Os condutores foram abordados em rodovias das 27 capitais brasileiras, sempre às sextas e aos sábados, das 12h às 24h. Ao conversarem com um policial, eram convidados a participar do estudo com membros da UFRGS - a adesão foi de 97,4%. ''Quanto mais bafômetro é feito, menos impacto do álcool no trânsito. Em alguns países a média com que um motorista vai ser 'bafometrizado' ao longo de um ano é de 14 vezes'', analisa o psiquiatra Flávio Pechansky, coordenador do Núcleo de Estudos e Pesquisa em Trânsito e Álcool (NEPTA) da UFRGS.
''As ações de repressão têm de ser constantes e não apenas relacionadas a eventos. Quando isso se transformar numa atividade regular, provavelmente esses números (de acidentes de trânsito) vão baixar'', afirma.

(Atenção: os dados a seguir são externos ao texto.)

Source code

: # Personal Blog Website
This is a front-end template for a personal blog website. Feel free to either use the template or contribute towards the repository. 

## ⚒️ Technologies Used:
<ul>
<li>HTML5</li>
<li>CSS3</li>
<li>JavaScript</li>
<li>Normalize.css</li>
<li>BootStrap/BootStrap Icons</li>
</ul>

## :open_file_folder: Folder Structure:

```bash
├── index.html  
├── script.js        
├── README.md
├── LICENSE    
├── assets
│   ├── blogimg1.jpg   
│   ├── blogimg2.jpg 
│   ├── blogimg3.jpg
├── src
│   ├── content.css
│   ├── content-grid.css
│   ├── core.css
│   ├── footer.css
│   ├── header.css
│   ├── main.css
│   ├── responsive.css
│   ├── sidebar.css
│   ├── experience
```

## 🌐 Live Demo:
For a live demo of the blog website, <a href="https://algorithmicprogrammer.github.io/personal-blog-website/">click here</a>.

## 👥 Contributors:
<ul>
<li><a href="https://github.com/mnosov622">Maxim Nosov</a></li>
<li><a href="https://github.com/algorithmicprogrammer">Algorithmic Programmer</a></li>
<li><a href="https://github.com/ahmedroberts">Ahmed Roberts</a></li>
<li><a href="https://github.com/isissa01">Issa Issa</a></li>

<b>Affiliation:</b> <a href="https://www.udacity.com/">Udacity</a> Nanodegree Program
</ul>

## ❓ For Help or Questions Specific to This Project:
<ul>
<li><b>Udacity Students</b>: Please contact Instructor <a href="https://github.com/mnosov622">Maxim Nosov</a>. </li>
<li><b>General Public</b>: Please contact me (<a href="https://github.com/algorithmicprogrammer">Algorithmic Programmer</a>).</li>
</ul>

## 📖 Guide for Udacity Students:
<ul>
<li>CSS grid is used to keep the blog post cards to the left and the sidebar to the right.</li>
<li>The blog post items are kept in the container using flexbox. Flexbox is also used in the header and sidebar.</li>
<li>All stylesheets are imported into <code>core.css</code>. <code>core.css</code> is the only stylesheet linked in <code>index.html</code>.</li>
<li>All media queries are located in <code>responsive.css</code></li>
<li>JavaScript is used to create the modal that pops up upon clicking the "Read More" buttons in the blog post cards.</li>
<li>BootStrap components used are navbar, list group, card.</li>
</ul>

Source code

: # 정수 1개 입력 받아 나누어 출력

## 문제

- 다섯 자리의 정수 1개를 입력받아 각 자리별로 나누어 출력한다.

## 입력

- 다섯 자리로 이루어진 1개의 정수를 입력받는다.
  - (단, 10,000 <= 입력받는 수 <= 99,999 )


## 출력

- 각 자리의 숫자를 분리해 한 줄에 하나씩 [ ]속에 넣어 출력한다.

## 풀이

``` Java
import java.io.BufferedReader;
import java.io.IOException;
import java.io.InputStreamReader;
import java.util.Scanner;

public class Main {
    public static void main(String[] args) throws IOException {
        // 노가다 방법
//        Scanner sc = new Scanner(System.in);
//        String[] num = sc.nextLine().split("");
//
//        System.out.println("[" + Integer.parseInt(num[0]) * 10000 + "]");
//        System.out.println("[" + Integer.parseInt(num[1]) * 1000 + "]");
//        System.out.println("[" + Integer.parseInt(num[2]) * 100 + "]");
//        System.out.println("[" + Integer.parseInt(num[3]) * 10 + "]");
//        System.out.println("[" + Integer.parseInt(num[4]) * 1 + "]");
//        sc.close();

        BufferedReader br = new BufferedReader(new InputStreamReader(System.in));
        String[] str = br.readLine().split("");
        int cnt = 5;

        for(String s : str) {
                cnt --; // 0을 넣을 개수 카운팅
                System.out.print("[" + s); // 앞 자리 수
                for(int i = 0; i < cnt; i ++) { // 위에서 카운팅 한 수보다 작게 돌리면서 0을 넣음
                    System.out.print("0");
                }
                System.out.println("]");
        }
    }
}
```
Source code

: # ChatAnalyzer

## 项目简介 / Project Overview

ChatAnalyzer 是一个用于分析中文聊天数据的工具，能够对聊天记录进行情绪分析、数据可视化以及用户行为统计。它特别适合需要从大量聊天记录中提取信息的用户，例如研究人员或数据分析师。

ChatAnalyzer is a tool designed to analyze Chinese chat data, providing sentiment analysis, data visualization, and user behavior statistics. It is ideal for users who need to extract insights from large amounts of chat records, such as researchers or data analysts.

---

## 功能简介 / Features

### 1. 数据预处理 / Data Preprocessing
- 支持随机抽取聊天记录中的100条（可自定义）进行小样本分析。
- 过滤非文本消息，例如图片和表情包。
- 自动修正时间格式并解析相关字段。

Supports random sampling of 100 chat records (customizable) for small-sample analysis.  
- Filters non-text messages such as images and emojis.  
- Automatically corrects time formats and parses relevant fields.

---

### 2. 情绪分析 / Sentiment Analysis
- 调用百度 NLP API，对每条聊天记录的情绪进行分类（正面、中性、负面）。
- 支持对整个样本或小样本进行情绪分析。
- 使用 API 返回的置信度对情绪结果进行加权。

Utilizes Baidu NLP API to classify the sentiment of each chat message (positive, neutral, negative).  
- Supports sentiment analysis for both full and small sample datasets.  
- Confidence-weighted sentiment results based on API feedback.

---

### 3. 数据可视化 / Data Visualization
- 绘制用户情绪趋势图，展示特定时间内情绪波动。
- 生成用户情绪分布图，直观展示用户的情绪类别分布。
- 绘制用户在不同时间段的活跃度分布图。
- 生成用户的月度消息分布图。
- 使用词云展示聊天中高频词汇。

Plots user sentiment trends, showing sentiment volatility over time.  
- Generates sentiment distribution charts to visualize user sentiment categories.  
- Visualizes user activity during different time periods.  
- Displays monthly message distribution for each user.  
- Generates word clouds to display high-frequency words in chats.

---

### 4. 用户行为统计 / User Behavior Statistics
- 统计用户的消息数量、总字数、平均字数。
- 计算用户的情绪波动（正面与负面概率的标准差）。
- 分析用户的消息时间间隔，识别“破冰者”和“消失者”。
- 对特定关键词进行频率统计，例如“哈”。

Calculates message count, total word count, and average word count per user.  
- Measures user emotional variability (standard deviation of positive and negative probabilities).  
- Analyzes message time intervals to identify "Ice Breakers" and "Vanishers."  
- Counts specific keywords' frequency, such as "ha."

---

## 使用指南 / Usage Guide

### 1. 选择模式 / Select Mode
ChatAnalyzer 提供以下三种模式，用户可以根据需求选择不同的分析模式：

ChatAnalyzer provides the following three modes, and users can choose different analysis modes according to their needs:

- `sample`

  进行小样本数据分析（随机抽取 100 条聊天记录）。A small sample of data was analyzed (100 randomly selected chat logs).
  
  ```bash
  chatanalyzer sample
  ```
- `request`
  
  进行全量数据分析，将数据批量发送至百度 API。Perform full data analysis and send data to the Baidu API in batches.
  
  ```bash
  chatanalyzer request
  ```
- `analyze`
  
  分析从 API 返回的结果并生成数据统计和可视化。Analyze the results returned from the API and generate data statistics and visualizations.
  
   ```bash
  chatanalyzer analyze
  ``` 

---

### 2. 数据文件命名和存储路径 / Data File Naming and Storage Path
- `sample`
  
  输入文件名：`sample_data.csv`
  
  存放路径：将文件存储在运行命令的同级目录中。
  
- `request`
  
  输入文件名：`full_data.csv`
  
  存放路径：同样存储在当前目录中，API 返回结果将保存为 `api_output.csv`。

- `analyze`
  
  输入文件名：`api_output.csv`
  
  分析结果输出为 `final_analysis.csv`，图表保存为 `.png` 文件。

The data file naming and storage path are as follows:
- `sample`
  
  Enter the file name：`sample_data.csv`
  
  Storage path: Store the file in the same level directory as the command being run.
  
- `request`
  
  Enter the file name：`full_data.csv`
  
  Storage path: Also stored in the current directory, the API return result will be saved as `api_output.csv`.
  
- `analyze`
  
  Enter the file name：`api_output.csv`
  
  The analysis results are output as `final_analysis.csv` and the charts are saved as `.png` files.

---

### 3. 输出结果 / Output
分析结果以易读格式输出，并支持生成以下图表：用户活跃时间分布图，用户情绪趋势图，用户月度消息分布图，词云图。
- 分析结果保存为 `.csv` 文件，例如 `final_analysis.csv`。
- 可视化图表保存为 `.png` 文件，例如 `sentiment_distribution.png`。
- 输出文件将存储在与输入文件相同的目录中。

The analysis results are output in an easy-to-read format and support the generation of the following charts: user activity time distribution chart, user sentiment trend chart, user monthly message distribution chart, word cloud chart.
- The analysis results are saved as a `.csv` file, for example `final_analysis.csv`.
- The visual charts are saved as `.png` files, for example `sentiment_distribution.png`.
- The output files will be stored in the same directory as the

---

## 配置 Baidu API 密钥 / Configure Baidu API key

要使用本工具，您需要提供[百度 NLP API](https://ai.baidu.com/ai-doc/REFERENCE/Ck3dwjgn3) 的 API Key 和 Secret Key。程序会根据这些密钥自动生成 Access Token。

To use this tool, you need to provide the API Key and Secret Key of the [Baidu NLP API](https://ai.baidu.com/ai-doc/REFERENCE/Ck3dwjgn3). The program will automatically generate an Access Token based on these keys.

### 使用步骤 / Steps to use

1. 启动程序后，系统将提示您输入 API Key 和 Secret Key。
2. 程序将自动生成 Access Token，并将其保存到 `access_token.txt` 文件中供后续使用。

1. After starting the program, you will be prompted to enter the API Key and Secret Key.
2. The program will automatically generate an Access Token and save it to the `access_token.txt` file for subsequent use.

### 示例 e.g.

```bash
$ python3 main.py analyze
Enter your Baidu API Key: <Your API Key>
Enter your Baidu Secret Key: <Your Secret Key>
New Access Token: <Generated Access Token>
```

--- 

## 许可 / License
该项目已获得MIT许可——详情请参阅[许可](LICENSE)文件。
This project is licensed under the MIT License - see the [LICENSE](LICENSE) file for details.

Em outro estudo, os pesquisadores analisaram o efeito do álcool e outras substâncias psicoativas, tendo como referência os casos de transtornos psiquiátricos. Entre os motoristas que bebem, 24,5% declararam ter dependência e abuso de substâncias, contra 2,7% entre os que não bebem. Quando se trata de depressão, as diferenças continuam: 22,8% e 5,7%, respectivamente. ''Não sabemos se o álcool é causa ou consequência, mas ter um motorista com problemas de bebida, que dirige e sofre transtornos psiquiátricos, é somar riscos'', diz Pechansky.
''O motorista brasileiro ainda tem com o álcool uma relação mais livre do que deveria. Ele ainda não compreendeu por completo que essa associação álcool e trânsito é inviável'', conclui o psiquiatra.